Exercise 3.5Z: Application of the Residue Theorem

Six different
pole–zero configurations

Let the spectral function $Y_{\rm L}(p)$ be given in pole–zero notation characterized by

$Z$ zeros $p_{{\rm o}i}$,
$N$ poles $p_{{\rm x}i}$, and
the constant $K$.

In the following, the configurations shown in the diagram are considered.
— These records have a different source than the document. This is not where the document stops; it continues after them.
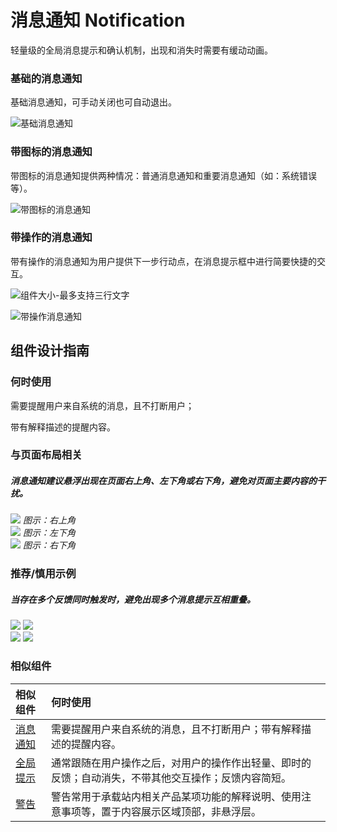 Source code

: # 消息通知 Notification

轻量级的全局消息提示和确认机制，出现和消失时需要有缓动动画。





### 基础的消息通知

基础消息通知，可手动关闭也可自动退出。

![基础消息通知](https://tdesign.gtimg.com/site/design/images/基础消息通知-1840302.jpg)



### 带图标的消息通知

带图标的消息通知提供两种情况：普通消息通知和重要消息通知（如：系统错误等）。

![带图标的消息通知](https://tdesign.gtimg.com/site/design/images/带图标的消息通知-1840315.jpg)



### 带操作的消息通知

带有操作的消息通知为用户提供下一步行动点，在消息提示框中进行简要快捷的交互。

![组件大小-最多支持三行文字](https://tdesign.gtimg.com/site/design/images/组件大小-最多支持三行文字-1840334.jpg)


![带操作消息通知](https://tdesign.gtimg.com/site/design/images/带操作消息通知-1840346.jpg)


## 组件设计指南


### 何时使用

需要提醒用户来自系统的消息，且不打断用户；

带有解释描述的提醒内容。

### 与页面布局相关

##### 消息通知建议悬浮出现在页面右上角、左下角或右下角，避免对页面主要内容的干扰。

<div class="legend">
  <div class="item">
    <img src="https://oteam-tdesign-1258344706.cos.ap-guangzhou.myqcloud.com/site/design/noti-1@2x.png"/>
    <em>图示：右上角</em>
  </div>

  <div class="item">
    <img src="https://oteam-tdesign-1258344706.cos.ap-guangzhou.myqcloud.com/site/design/noti-2@2x.png"/>
    <em>图示：左下角</em>
  </div>

  <div class="item">
    <img src="https://oteam-tdesign-1258344706.cos.ap-guangzhou.myqcloud.com/site/design/noti-3@2x.png"/>
    <em>图示：右下角</em>
  </div>
</div>



### 推荐/慎用示例

##### 当存在多个反馈同时触发时，避免出现多个消息提示互相重叠。

<div class="legend">
  <div class="item">
    <img src="https://oteam-tdesign-1258344706.cos.ap-guangzhou.myqcloud.com/site/design/noti-4@2x.png" />
    <img class="tag" src="https://oteam-tdesign-1258344706.cos.ap-guangzhou.myqcloud.com/site/doc/good.png" />
  </div>

  <div class="item">
    <img src="https://oteam-tdesign-1258344706.cos.ap-guangzhou.myqcloud.com/site/design/noti-5@2x.png" />
    <img class="tag" src="https://oteam-tdesign-1258344706.cos.ap-guangzhou.myqcloud.com/site/doc/bad.png" />
  </div>
</div>

### 相似组件

| 相似组件                                                     | 何时使用                                                     |
| :----------------------------------------------------------- | :----------------------------------------------------------- |
| [消息通知](./notification) |需要提醒用户来自系统的消息，且不打断用户；带有解释描述的提醒内容。 |
| [全局提示](./message)| 通常跟随在用户操作之后，对用户的操作作出轻量、即时的反馈；自动消失，不带其他交互操作；反馈内容简短。 |
| [警告](./alert) | 警告常用于承载站内相关产品某项功能的解释说明、使用注意事项等，置于内容展示区域顶部，非悬浮层。 |

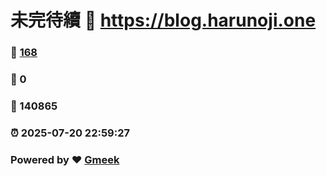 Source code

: # 未完待續 :link: https://blog.harunoji.one 
### :page_facing_up: [168](https://blog.harunoji.one/tag.html) 
### :speech_balloon: 0 
### :hibiscus: 140865 
### :alarm_clock: 2025-07-20 22:59:27 
### Powered by :heart: [Gmeek](https://github.com/Meekdai/Gmeek)
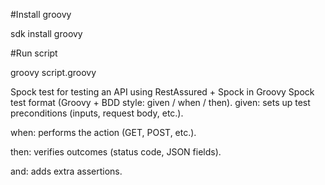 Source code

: #Install groovy

sdk install groovy

#Run script

groovy script.groovy


Spock test for testing an API using RestAssured + Spock in Groovy
Spock test format (Groovy + BDD style: given / when / then).
given: sets up test preconditions (inputs, request body, etc.).

when: performs the action (GET, POST, etc.).

then: verifies outcomes (status code, JSON fields).

and: adds extra assertions.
Let always $K= 2$ hold.

In the case that the number $Z$ of zeros is less than the number $N$ of poles, the corresponding time signal $y(t)$ can be determined directly by applying the residue theorem .

In this case,

$$y(t) = \sum_{i=1}^{I} \left \{ Y_{\rm L}(p)\cdot (p - p_{{\rm x}i})\cdot {\rm e}^{\hspace{0.05cm}p \hspace{0.05cm}t} \bigg |_{p \hspace{0.05cm}= \hspace{0.05cm}p_{{\rm x}i}} \right \} \hspace{0.05cm}$$ apllies.

$I$ indicates the number of distinguishable poles; $I = N$ holds for all given constellations.

Please note:

The exercise belongs to the chapter Inverse Laplace Transform.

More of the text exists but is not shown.